Academic work is often a sea of rejection, revision, and re-write. Thus, it can be hard to keep upbeat when it seems like everything and everyone is a critic.
The solution - The Legend File - a file or folder full of all of the nice things people have said about you or your work.
One of the things that I see often with the people that I coach is that they get disheartened by the small setbacks that might come their way as part of the grant writing process or the journal writing process. Or if they're applying for jobs, the job application process. That's natural to be disheartened, and indeed lots of when you're applying for jobs, writing grants or writing peer-reviewed journal articles rejection is the common response rather than acceptance when you think that you know 1 in 10 grants might get funded. Journal articles rarely get accepted without modification or correction. Job applications have hundreds of applicants for any one particular job. One of the things that can help mitigate against that in terms of our psychology is to create what I have been told is called "The Legend Folder" or "A Legend File". This came to me from a mentor, Peter Cook or I think it was Col Fink. I can't remember which one but one of them said to me and asked me about a legend file.
So, a legend file is basically all of the nice things that people have said about you or to you or about your work that you want to capture and then put into a file or a folder on your computer that you can read it periodically. So that might be once a month you might get it out and have a read of it to pep you up. Or before you submit a grant you might read the legend file to give you a bit of a boost in self-confidence. Before you give a presentation, you might read some of the items from the legend file about perhaps previous presentations that you're given. The idea is to just make you realize the amount of nice things, and good things that people say to you or about you or about the work that you do. That's like I said to balance out the constant negatives that you might get like I said when it comes to grant writing or CV writing and job applications. Or when it comes to journal writing and submission. So, it could be anything. It could be someone might have given you a compliment about a grant that you wrote. Some of them might have given you a compliment as part of a presentation that you gave. Someone might compliment you about the work that you do or your work ethic. It could be a social media post. It could be in an email. It could be in a phone call or in a Zoom meeting but whatever it is do your best to capture it in some way, and then make sure you tuck it in the file.
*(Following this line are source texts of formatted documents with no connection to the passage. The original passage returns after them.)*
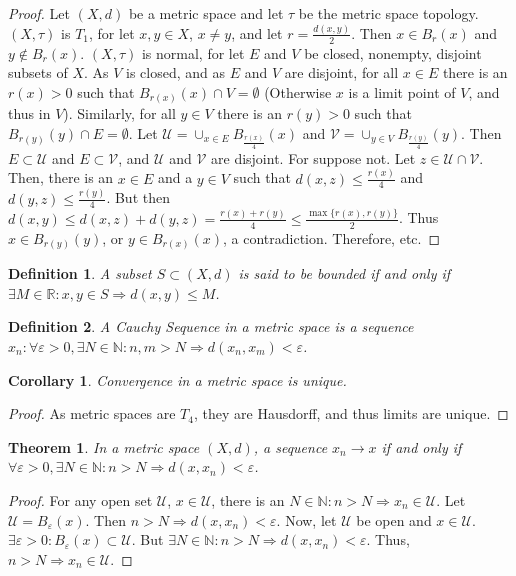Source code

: \documentclass[crop=false,class=book]{standalone}
\theoremstyle{mystyle}
\newtheorem{theorem}{Theorem}[section]
\newtheorem{definition}{Definition}[section]
\newtheorem{corollary}{Corollary}[section]
\begin{document}
\begin{proof}
Let $(X,d)$ be a metric space and let $\tau$ be the metric space topology. $(X,\tau)$ is $T_1$, for let $x,y\in X$, $x\ne y$, and let $r= \frac{d(x,y)}{2}$. Then $x\in B_{r}(x)$ and $y\notin B_{r}(x)$. $(X,\tau)$ is normal, for let $E$ and $V$ be closed, nonempty, disjoint subsets of $X$. As $V$ is closed, and as $E$ and $V$ are disjoint, for all $x\in E$ there is an $r(x)>0$ such that $B_{r(x)}(x)\cap V = \emptyset$ (Otherwise $x$ is a limit point of $V$, and thus in $V$). Similarly, for all $y\in V$ there is an $r(y)>0$ such that $B_{r(y)}(y)\cap E = \emptyset$. Let $\mathcal{U} = \cup_{x\in E}B_{\frac{r(x)}{4}}(x)$ and $\mathcal{V} = \cup_{y\in V}B_{\frac{r(y)}{4}}(y)$. Then $E\subset \mathcal{U}$ and $E\subset \mathcal{V}$, and $\mathcal{U}$ and $\mathcal{V}$ are disjoint. For suppose not. Let $z\in \mathcal{U}\cap \mathcal{V}$. Then, there is an $x\in E$ and a $y\in V$ such that $d(x,z)\leq \frac{r(x)}{4}$ and $d(y,z)\leq \frac{r(y)}{4}$. But then $d(x,y) \leq d(x,z)+d(y,z) = \frac{r(x)+r(y)}{4} \leq \frac{\max\{r(x),r(y)\}}{2}$. Thus $x\in B_{r(y)}(y)$, or $y\in B_{r(x)}(x)$, a contradiction. Therefore, etc.
\end{proof}
\begin{definition}
A subset $S\subset (X,d)$ is said to be bounded if and only if $\exists M\in \mathbb{R}:x,y\in S\Rightarrow d(x,y)\leq M$.
\end{definition}
\begin{definition}
A Cauchy Sequence in a metric space is a sequence $x_n:\forall \varepsilon>0,\exists N\in \mathbb{N}:n,m>N\Rightarrow d(x_n,x_m)<\varepsilon$.
\end{definition}
\begin{corollary}
Convergence in a metric space is unique.
\end{corollary}
\begin{proof}
As metric spaces are $T_4$, they are Hausdorff, and thus limits are unique.
\end{proof}
\begin{theorem}
In a metric space $(X,d)$, a sequence $x_n\rightarrow x$ if and only if $\forall\varepsilon>0,\exists N\in \mathbb{N}:n>N\Rightarrow d(x,x_n)<\varepsilon$.
\end{theorem}
\begin{proof}
For any open set $\mathcal{U}$, $x\in \mathcal{U}$, there is an $N\in \mathbb{N}:n>N\Rightarrow x_n \in \mathcal{U}$. Let $\mathcal{U}=B_{\varepsilon}(x)$. Then $n>N\Rightarrow d(x,x_n)<\varepsilon$. Now, let $\mathcal{U}$ be open and $x\in \mathcal{U}$. $\exists\varepsilon>0:B_{\varepsilon}(x)\subset \mathcal{U}$. But $\exists N\in \mathbb{N}:n>N\Rightarrow d(x,x_n)<\varepsilon$. Thus, $n>N\Rightarrow x_n\in \mathcal{U}$.
\end{proof}
\end{document}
If you review it once a month that helps with both like I said, self-confidence but it also keeps the idea of looking out for these things top of mind. And again, you as you start to look for these things, you notice them more frequently, and all of a sudden, the rejections that you get for grant writing, CV writing or journal article submission, now are balanced out again all of the against all of the positive things that happen for you day to day. So, your legend file, go out and create one. Let me know how it goes for you.